From Del Getz and Associates

Essentially you need to build a team that not only works on the product, but works on perpetuating the team. I have a blog post if you are interested.

David Robbins
+1  A: 

When teams start growing and code responsibility changes the issue with code ownership and architecture deterioration starts. I am all for keeping responsibilities separate so that specialized skill grows. But that creates a problem when a high skilled developer leaves the company. So you always will have to have skill interoperability.

As for you situation with 20+ developers I's suggest the following

  1. Create smaller teams with more experienced developers leading them
  2. Make the more experienced devs do code review for the areas for inexperienced ones
  3. Create a training program, eg.1 or 2 presentations for the newbie to catch up the philosophy
  4. Each week spend 1 hr as a team on describing what the highlight of the week technologically for each dev where they say what new things they learned, or how they improved code or speed efficiency in some area
  5. Take the Core Architect for 30 minute session a week to say that during code review what are the common mistakes he saw and how they can be fixed, how to proceed with the application architecture, how to do some implementations better

I know many of these are management overheads, but you have to do these as the team grows.

Shafqat Ahmed
+2  A: 

I would start by looking at the architecture of the software product you are developing.

From the fact that there is no code ownership at all I assume that your product is built from a monolithic code base.

  1. Create the role of a (Chief) Software Architect
  2. Split the software into components or modules, define APIs for their usage.

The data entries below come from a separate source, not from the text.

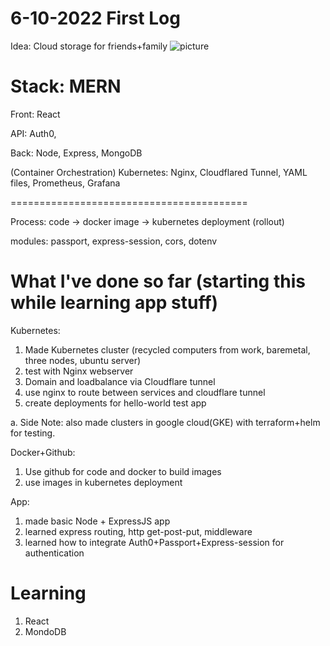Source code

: # 6-10-2022 First Log

Idea: Cloud storage for friends+family ![picture](https://user-images.githubusercontent.com/78708210/173171034-27e57244-d451-440e-bda4-9b5ac68f5c38.jpg)

Stack: MERN
=========================================
Front: React

API: Auth0, 

Back: Node, Express, MongoDB

(Container Orchestration) Kubernetes: Nginx, Cloudflared Tunnel, YAML files, Prometheus, Grafana

=========================================

Process: code -> docker image -> kubernetes deployment (rollout)

modules: passport, express-session, cors, dotenv



What I've done so far (starting this while learning app stuff)
=========================================

Kubernetes:
1. Made Kubernetes cluster (recycled computers from work, baremetal, three nodes, ubuntu server)
2. test with Nginx webserver
3. Domain and loadbalance via Cloudflare tunnel
4. use nginx to route between services and cloudflare tunnel
5. create deployments for hello-world test app

a. Side Note: also made clusters in google cloud(GKE) with terraform+helm for testing.

Docker+Github:
1. Use github for code and docker to build images
2. use images in kubernetes deployment

App:
1. made basic Node + ExpressJS app
2. learned express routing, http get-post-put, middleware
3. learned how to integrate Auth0+Passport+Express-session for authentication

Learning
============
1. React
2. MondoDB

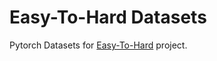 # Easy-To-Hard Datasets
Pytorch Datasets for [Easy-To-Hard](http://github.com/aks2203/easy-to-hard) project.

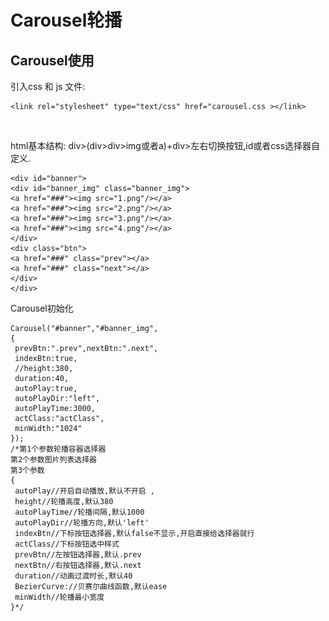 # Carousel轮播  
## Carousel使用  
引入css 和 js 文件:    
 
 
 
    <link rel="stylesheet" type="text/css" href="carousel.css ></link>  
    <script type="text/javascript" src="carousel.js" ></script>

  
  html基本结构: div\>(div\>div\>img或者a)+div\>左右切换按钮,id或者css选择器自定义.

    <div id="banner">    
    <div id="banner_img" class="banner_img">  
    <a href="###"><img src="1.png"/></a>  
    <a href="###"><img src="2.png"/></a>  
    <a href="###"><img src="3.png"/></a>  
    <a href="###"><img src="4.png"/></a>  
    </div>   
    <div class="btn">   
    <a href="###" class="prev"></a>   
    <a href="###" class="next"></a>   
    </div>    
    </div>   


Carousel初始化   

    Carousel("#banner","#banner_img",
    {
     prevBtn:".prev",nextBtn:".next",   
     indexBtn:true,   
     //height:380,   
     duration:40,   
     autoPlay:true,   
     autoPlayDir:"left",   
     autoPlayTime:3000,   
     actClass:"actClass",  
     minWidth:"1024"   
    });   
    /*第1个参数轮播容器选择器   
    第2个参数图片列表选择器   
    第3个参数   
    {   
     autoPlay//开启自动播放,默认不开启 ,  
     height//轮播高度,默认380  
     autoPlayTime//轮播间隔,默认1000  
     autoPlayDir//轮播方向,默认'left'   
     indexBtn//下标按钮选择器,默认false不显示,开启直接给选择器就行   
     actClass//下标按钮选中样式   
     prevBtn//左按钮选择器,默认.prev   
     nextBtn//右按钮选择器,默认.next   
     duration//动画过渡时长,默认40  
     BezierCurve://贝赛尔曲线函数,默认ease   
     minWidth//轮播最小宽度   
    }*/   
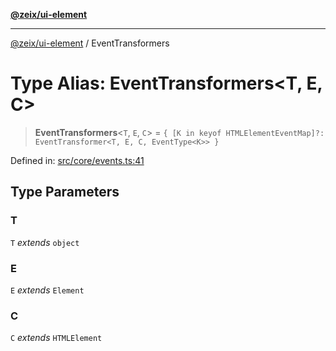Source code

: [**@zeix/ui-element**](../README.md)

***

[@zeix/ui-element](../globals.md) / EventTransformers

# Type Alias: EventTransformers\<T, E, C\>

> **EventTransformers**\<`T`, `E`, `C`\> = `{ [K in keyof HTMLElementEventMap]?: EventTransformer<T, E, C, EventType<K>> }`

Defined in: [src/core/events.ts:41](https://github.com/zeixcom/ui-element/blob/e844a8875dcc0f1e1c331a07fc308d56d924c955/src/core/events.ts#L41)

## Type Parameters

### T

`T` *extends* `object`

### E

`E` *extends* `Element`

### C

`C` *extends* `HTMLElement`

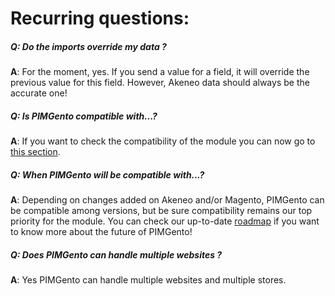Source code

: Recurring questions:
====================

##### Q: Do the imports override my data ?
**A**: For the moment, yes. If you send a value for a field, it will override the previous value for this field. However, Akeneo data should always be the accurate one!

##### Q: Is PIMGento compatible with...?
**A**: If you want to check the compatibility of the module you can now go to [this section](compatibility.md).

##### Q: When PIMGento will be compatible with...?
**A**: Depending on changes added on Akeneo and/or Magento, PIMGento can be compatible among versions, but be sure compatibility remains our top priority for the module. You can check our up-to-date [roadmap](roadmap.md) if you want to know more about the future of PIMGento!

##### Q: Does PIMGento can handle multiple websites ?
**A**: Yes PIMGento can handle multiple websites and multiple stores.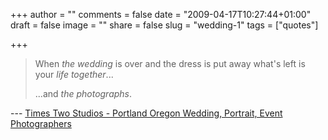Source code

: +++
author = ""
comments = false
date = "2009-04-17T10:27:44+01:00"
draft = false
image = ""
share = false
slug = "wedding-1"
tags = ["quotes"]

+++

> When *the wedding* is over and 
> the dress is put away what's left
> is your *life together*...
> 
> ...and *the photographs*.

--- [Times Two Studios - Portland Oregon Wedding, Portrait, Event
Photographers](http://www.timestwostudios.com/#num=92&id=album-9)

Usually components related to UI, business logic or database/network access can be identified
  3. Each dev team has ownership for one or more components
  4. Each component is owned by exactly one dev team
  5. Each dev team is lead by a senior developer
  6. Team lead owns the API of the team's component
  7. Each dev team owns the code of their component(s)
  8. Each dev team is responsible for the quality of the component (Unit tests on API level)
  9. Dev teams communicate which each other through their team leads
Volker Voecking
A: 

If the system has gotten quite complex, then consider dividing things up along one of two lines:

  1. Component decomposition. This assumes you could clearly split the application into various pieces that what each team owns is small enough for them to do their part and not worry about things outside in a sense. This is what some others have suggested and makes a lot of sense to me.

  2. Function decomposition. Here, while the system stays as a whole, each team becomes a different part on the overall path that software development takes, e.g. one team does requitements gathering, another design & analysis, another implementation, another testing and lastly some maintenance/debugging for the last team. I'm not sure how well this would work, but it is just an idea to consider.